- [WHAT THE TASK ASKS]:
Can you pull out each line of the data below that includes the word "longtable"?

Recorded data
################

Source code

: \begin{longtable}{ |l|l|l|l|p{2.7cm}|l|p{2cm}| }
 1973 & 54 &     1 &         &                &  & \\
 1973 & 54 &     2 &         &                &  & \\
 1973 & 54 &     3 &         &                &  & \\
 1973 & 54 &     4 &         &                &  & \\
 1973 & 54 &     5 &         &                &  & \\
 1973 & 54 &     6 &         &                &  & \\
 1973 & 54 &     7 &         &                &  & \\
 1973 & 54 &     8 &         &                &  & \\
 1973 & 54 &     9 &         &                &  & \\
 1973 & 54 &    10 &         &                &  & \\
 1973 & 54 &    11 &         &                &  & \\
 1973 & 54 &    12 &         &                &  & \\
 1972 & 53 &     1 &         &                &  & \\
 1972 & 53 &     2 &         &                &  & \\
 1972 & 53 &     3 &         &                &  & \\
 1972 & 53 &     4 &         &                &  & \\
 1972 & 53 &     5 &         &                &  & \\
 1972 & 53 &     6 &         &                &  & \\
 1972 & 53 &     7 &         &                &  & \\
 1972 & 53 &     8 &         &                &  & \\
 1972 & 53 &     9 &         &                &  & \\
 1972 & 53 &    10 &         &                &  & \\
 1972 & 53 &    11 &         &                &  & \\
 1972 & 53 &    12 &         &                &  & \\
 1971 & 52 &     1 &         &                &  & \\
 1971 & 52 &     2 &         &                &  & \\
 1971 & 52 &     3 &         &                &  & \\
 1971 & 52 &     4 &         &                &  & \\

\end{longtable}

################

- [SOLUTION]:
: \begin{longtable}{ |l|l|l|l|p{2.7cm}|l|p{2cm}| }
\end{longtable}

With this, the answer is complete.